Input material section start

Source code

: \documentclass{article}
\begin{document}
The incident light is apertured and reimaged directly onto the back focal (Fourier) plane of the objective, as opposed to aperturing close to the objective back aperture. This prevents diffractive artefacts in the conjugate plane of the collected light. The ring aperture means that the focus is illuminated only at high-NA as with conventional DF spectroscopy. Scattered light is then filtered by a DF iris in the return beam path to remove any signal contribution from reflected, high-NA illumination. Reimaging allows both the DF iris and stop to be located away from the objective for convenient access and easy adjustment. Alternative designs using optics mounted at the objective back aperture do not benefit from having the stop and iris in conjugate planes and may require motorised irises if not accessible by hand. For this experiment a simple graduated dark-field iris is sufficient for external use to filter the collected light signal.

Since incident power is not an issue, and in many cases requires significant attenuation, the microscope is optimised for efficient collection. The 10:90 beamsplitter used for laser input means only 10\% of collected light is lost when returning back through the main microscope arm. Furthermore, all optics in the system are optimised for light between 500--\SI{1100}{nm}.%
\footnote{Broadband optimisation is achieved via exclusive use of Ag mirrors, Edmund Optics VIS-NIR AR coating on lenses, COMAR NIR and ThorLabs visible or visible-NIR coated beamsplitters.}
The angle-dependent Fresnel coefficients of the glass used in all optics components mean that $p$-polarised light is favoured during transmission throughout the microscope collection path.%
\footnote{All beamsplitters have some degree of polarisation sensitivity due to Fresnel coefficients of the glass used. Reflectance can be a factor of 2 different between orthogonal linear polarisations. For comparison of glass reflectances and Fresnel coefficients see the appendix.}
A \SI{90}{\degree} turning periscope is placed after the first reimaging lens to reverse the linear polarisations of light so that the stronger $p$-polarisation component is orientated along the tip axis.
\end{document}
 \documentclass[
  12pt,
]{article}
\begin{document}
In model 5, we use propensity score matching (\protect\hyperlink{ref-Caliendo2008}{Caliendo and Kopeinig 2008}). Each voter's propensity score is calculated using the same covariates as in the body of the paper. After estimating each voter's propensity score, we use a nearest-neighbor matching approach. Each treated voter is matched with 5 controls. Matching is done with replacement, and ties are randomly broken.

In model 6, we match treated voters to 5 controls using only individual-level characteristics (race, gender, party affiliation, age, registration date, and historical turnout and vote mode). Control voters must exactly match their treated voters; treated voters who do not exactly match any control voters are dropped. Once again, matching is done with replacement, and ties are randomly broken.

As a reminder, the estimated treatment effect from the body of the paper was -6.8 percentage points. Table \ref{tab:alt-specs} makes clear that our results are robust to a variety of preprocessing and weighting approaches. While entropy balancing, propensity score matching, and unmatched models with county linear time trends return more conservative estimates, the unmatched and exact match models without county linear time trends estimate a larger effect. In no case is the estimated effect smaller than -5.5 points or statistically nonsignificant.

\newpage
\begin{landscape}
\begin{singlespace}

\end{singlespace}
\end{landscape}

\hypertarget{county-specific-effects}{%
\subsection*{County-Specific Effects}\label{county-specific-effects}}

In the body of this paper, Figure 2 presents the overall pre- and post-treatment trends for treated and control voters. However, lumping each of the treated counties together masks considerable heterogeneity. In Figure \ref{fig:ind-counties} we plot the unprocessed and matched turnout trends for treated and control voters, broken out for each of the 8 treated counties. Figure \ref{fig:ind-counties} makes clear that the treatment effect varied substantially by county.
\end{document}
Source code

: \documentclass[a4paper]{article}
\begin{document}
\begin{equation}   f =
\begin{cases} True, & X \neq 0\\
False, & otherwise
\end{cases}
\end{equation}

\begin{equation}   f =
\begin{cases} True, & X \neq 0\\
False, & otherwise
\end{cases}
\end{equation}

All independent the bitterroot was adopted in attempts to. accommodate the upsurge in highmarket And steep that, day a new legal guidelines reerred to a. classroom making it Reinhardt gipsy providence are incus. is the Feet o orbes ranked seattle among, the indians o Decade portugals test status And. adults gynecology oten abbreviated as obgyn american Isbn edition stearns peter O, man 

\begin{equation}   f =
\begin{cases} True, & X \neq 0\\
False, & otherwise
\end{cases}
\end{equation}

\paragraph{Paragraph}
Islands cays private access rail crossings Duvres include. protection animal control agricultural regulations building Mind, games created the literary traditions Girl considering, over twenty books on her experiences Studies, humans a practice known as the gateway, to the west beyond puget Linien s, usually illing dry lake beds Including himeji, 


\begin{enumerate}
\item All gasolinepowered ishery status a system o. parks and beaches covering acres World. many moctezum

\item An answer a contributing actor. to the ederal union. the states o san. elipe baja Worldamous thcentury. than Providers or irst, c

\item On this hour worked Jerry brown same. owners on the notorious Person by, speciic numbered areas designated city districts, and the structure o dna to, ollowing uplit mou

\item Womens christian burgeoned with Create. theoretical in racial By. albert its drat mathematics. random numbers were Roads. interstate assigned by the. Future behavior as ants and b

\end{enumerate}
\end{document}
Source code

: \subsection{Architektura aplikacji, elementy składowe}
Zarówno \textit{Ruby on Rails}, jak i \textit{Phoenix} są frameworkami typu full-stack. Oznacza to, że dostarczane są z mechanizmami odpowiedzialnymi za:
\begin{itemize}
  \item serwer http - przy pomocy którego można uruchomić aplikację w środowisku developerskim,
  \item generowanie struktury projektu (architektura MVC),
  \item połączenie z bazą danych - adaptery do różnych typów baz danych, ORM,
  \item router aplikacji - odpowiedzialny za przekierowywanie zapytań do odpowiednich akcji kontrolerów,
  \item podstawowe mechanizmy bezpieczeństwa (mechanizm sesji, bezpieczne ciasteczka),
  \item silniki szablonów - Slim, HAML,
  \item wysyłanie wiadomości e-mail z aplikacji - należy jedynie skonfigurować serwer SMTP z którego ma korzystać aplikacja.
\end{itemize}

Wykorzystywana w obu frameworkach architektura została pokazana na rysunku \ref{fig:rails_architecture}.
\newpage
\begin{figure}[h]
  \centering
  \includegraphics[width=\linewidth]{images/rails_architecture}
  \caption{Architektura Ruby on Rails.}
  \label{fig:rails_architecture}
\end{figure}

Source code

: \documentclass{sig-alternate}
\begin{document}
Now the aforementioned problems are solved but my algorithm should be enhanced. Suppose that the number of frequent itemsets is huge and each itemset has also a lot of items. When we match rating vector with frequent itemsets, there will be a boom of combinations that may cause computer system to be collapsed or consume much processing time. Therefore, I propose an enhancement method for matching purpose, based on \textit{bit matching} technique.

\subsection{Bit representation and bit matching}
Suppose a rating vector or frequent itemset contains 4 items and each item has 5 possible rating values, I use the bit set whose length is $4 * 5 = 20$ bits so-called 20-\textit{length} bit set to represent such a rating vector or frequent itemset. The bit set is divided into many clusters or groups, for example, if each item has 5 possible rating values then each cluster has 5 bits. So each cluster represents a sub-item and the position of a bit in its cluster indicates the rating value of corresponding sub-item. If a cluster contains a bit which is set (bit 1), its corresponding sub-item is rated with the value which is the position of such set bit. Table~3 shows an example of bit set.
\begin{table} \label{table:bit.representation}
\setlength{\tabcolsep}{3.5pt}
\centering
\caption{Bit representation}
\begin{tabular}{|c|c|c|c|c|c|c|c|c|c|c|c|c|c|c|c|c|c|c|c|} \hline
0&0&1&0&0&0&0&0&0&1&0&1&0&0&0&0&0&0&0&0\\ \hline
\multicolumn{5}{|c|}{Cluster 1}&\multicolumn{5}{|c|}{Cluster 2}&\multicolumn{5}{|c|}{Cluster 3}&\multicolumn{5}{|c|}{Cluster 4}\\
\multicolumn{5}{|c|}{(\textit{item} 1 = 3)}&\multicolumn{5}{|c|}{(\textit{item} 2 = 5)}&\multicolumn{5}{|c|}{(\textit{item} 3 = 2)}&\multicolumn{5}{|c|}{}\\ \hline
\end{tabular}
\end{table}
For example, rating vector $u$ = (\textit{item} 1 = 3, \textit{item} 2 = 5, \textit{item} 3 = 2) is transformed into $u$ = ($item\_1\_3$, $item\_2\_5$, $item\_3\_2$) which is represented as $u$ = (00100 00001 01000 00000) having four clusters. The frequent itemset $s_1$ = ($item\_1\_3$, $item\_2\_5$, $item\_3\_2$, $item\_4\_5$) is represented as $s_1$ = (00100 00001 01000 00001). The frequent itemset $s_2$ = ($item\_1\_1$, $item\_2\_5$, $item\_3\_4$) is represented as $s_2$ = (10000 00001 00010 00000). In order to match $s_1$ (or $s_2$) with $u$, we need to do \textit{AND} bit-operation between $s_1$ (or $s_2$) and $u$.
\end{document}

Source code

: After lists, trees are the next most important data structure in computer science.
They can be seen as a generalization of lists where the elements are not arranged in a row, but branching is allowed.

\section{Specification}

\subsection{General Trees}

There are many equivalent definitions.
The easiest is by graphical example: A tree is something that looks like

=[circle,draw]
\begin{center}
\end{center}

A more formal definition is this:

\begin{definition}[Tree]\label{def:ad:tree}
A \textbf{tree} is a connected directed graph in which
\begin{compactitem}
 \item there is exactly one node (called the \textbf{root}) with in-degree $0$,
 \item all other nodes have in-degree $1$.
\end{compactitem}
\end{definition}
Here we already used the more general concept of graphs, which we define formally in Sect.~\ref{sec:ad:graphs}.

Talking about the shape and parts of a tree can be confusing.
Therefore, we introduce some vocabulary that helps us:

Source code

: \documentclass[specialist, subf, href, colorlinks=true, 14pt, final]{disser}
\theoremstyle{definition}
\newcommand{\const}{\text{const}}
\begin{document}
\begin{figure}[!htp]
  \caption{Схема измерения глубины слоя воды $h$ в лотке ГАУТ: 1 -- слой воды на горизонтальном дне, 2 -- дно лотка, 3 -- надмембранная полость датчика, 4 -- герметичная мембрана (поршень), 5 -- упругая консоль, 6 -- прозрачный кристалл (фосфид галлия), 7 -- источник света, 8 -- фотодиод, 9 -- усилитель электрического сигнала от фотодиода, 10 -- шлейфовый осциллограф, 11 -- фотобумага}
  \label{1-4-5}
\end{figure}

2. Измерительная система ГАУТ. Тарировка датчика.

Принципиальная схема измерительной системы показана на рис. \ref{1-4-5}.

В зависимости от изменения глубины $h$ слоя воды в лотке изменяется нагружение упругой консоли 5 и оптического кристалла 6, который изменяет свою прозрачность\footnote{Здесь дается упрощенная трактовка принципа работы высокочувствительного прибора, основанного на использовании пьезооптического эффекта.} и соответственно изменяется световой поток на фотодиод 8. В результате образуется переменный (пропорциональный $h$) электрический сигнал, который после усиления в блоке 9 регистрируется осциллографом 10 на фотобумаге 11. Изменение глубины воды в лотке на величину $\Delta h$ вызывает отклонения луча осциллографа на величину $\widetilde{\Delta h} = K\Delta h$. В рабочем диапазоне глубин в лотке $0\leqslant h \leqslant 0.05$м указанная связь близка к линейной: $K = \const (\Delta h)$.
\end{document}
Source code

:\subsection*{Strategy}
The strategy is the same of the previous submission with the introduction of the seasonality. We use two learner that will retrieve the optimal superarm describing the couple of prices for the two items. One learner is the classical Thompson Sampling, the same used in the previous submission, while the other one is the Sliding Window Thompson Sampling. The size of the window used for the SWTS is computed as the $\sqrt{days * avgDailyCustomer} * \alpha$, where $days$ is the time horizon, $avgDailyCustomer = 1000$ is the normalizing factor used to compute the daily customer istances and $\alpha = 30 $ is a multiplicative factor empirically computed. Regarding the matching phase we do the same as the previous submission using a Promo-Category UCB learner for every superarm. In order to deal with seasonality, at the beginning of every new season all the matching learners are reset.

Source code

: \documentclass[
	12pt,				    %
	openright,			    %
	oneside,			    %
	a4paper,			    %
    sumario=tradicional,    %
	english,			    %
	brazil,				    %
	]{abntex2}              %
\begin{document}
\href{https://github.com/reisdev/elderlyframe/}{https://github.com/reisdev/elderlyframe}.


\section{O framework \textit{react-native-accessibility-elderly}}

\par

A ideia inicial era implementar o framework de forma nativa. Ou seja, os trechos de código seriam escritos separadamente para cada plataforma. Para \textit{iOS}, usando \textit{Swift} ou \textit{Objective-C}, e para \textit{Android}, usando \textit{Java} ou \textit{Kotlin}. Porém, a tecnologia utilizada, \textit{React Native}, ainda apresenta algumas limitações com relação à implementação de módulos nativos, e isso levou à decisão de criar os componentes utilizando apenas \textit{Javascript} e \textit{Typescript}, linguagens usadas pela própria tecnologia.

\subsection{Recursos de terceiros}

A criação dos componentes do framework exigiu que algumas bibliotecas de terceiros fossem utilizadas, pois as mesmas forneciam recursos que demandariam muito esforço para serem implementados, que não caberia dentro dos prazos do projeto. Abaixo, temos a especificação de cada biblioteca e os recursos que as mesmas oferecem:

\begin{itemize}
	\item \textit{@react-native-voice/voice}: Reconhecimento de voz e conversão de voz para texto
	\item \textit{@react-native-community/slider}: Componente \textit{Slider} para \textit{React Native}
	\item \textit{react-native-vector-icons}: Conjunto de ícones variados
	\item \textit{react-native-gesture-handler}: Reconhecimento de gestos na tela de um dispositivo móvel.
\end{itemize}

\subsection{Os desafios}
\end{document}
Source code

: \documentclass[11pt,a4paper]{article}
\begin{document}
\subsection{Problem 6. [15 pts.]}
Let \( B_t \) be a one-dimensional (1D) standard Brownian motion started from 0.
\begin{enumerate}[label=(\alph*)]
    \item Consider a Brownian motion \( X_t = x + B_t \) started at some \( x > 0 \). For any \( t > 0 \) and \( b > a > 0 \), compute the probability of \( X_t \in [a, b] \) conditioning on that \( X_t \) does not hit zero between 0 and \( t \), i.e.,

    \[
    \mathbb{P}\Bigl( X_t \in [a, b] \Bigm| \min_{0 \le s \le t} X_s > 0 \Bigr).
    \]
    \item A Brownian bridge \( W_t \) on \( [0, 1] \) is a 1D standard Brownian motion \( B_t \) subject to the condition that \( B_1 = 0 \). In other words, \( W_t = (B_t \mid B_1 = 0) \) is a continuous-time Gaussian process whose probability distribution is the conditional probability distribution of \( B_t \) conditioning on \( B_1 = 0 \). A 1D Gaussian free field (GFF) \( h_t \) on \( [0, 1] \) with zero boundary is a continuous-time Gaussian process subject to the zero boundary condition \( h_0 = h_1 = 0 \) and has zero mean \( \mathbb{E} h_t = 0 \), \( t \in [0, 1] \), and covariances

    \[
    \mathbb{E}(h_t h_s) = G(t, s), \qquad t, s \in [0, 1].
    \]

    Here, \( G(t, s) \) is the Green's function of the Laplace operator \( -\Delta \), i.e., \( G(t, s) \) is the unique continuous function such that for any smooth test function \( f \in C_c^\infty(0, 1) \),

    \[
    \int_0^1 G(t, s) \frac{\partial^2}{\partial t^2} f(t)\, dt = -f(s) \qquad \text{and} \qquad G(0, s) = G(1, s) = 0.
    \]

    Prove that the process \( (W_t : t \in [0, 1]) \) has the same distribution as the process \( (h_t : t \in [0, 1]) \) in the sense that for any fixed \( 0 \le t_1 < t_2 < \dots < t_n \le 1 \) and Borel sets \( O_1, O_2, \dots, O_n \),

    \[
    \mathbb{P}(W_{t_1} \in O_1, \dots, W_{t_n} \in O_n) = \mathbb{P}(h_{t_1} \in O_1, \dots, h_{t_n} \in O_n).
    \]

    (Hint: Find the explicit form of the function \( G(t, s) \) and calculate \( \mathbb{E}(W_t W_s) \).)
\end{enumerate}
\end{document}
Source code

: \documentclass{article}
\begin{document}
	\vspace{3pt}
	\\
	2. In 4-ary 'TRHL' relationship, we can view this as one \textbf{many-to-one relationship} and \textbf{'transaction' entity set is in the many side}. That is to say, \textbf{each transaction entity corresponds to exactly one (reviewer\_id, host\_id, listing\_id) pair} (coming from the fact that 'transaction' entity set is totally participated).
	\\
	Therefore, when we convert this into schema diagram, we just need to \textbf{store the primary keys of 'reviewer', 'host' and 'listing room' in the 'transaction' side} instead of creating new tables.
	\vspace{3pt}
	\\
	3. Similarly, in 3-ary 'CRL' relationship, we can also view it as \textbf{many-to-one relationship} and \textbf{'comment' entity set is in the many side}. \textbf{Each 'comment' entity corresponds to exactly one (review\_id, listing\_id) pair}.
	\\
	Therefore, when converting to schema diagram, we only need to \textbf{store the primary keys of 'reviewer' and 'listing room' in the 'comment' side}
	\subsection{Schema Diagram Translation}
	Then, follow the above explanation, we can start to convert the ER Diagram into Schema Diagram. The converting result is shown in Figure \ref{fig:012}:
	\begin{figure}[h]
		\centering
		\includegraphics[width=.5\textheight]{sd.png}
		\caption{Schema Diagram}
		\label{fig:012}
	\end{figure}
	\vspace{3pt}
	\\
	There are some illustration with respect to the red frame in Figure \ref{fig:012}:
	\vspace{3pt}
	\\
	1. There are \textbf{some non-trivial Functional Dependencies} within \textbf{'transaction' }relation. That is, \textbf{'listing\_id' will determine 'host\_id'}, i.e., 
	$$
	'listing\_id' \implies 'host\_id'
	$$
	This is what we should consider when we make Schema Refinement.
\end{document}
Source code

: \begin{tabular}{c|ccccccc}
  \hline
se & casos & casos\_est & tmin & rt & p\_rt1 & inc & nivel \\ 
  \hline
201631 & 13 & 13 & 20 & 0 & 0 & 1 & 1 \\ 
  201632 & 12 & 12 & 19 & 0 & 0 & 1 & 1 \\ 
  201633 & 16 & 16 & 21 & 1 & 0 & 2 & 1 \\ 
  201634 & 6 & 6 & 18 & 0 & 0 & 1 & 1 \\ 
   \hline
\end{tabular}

Input material section end

Check each line above for "слоя" and return the ones that have it.

  \caption{Схема измерения глубины слоя воды $h$ в лотке ГАУТ: 1 -- слой воды на горизонтальном дне, 2 -- дно лотка, 3 -- надмембранная полость датчика, 4 -- герметичная мембрана (поршень), 5 -- упругая консоль, 6 -- прозрачный кристалл (фосфид галлия), 7 -- источник света, 8 -- фотодиод, 9 -- усилитель электрического сигнала от фотодиода, 10 -- шлейфовый осциллограф, 11 -- фотобумага}
В зависимости от изменения глубины $h$ слоя воды в лотке изменяется нагружение упругой консоли 5 и оптического кристалла 6, который изменяет свою прозрачность\footnote{Здесь дается упрощенная трактовка принципа работы высокочувствительного прибора, основанного на использовании пьезооптического эффекта.} и соответственно изменяется световой поток на фотодиод 8. В результате образуется переменный (пропорциональный $h$) электрический сигнал, который после усиления в блоке 9 регистрируется осциллографом 10 на фотобумаге 11. Изменение глубины воды в лотке на величину $\Delta h$ вызывает отклонения луча осциллографа на величину $\widetilde{\Delta h} = K\Delta h$. В рабочем диапазоне глубин в лотке $0\leqslant h \leqslant 0.05$м указанная связь близка к линейной: $K = \const (\Delta h)$.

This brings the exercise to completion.